The man knew that it would not, and wished that the boy would not even suggest such a thing, and he sighed as he lit the lamp. But all the same he meant to spend half the night in taking a last farewell of the engine, and of all the parts on which he had spent months and years, only to let them be broken up for old metal in the end.

The two sat down on each side of the little City and went to work to build the railway station; and after all, when Overholt looked at the Common and the College and remembered how happy he had been there, he began to feel that since dreams were nothing but dreams, except that they were a great waste of time and money, and of energy and endurance, he might possibly find some happiness again in the old life, if he could only get back to it.

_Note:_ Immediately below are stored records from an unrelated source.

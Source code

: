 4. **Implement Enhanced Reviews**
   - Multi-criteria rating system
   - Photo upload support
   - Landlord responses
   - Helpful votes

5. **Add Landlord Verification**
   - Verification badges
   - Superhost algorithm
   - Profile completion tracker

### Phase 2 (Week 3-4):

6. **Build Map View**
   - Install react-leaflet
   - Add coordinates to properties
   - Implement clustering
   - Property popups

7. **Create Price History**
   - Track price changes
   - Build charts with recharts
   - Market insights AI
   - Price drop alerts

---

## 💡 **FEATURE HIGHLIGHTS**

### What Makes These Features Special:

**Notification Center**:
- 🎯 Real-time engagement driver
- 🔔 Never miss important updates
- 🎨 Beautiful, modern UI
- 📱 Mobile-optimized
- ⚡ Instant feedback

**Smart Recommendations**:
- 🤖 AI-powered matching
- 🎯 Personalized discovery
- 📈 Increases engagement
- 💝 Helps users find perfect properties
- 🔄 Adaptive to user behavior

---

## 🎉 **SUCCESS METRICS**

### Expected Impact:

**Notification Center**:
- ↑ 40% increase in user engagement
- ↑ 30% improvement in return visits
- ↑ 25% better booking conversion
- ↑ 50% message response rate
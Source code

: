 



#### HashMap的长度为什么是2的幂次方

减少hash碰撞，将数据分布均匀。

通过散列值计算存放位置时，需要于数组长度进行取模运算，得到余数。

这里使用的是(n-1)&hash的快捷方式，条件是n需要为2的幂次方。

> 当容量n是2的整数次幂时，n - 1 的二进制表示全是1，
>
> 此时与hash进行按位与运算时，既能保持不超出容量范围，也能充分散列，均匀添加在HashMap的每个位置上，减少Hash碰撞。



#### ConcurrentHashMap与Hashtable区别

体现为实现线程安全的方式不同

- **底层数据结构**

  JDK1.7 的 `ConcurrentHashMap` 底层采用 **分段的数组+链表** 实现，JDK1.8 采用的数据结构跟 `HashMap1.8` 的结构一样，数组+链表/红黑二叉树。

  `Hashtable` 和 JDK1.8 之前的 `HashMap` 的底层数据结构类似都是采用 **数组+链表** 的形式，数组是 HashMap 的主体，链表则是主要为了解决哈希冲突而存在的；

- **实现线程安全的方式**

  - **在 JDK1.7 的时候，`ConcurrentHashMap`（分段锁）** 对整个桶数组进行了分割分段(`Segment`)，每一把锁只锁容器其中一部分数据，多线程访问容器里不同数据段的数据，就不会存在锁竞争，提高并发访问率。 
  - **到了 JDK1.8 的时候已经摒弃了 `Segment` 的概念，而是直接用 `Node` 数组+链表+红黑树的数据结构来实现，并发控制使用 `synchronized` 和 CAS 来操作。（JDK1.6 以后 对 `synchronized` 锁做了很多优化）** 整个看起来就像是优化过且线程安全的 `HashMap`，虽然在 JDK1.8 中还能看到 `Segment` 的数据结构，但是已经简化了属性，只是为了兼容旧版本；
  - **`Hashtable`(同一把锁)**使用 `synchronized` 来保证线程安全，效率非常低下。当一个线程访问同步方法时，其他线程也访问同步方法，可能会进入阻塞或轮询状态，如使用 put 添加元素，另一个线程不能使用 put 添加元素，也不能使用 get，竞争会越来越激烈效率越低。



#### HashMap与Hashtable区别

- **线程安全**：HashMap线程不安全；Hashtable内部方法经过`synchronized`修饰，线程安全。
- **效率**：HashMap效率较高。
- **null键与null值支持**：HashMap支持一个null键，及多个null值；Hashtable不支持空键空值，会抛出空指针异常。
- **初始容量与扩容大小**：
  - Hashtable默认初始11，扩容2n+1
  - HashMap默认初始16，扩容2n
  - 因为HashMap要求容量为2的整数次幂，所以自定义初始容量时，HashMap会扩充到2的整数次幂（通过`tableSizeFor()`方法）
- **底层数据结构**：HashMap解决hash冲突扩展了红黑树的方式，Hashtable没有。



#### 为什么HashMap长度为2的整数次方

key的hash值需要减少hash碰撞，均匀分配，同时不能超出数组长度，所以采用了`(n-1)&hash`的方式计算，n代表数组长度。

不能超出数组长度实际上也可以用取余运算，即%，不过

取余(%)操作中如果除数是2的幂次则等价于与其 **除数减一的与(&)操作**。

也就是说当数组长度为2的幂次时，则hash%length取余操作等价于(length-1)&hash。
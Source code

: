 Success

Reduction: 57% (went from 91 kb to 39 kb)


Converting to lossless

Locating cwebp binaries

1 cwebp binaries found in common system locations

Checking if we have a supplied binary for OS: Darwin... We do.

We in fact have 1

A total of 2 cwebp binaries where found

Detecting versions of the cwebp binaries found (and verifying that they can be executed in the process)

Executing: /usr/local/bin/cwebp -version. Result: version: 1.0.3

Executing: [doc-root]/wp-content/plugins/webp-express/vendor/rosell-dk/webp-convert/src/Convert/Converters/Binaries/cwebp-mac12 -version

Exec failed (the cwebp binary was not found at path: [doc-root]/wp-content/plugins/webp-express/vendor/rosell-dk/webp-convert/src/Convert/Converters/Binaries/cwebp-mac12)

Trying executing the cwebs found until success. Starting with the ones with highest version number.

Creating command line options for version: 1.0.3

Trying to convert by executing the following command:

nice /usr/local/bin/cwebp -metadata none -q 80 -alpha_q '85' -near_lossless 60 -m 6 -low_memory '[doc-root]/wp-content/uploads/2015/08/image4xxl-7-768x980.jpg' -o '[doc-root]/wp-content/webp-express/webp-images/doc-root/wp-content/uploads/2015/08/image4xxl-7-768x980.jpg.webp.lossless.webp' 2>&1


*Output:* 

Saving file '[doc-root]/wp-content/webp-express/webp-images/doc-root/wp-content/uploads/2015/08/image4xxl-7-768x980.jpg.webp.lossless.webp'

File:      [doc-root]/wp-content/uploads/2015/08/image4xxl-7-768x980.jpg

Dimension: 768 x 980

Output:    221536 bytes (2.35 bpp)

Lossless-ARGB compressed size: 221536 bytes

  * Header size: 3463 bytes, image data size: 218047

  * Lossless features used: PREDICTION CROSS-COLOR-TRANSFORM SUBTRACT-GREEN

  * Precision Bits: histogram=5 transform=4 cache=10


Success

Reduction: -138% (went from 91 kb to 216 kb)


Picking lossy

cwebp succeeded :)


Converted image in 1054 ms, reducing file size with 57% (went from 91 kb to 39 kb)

So Hope came back, rather bedraggled and worn out after her long excursion, and took a very humble lodging in the little City which had once been all hers and the capital of her kingdom. But she was there, all the same, peeping out of a small window to see whether she would be welcome if she went out and took a little walk in the streets.

For the blindest of all blind people are those who have quite made up their minds not to see; and the most miserable of all the hopeless ones are those that wilfully turn their backs on Hope when she stands at the next corner holding out her hand rather timidly.

But Overholt was not one of these, and he took it gladly when it was offered, and stood ready to be led away by a new path, which was not the road to fame or wealth, but which might bring him to a quiet little place where he could live in peace with those he loved, and after all that would be a great deal.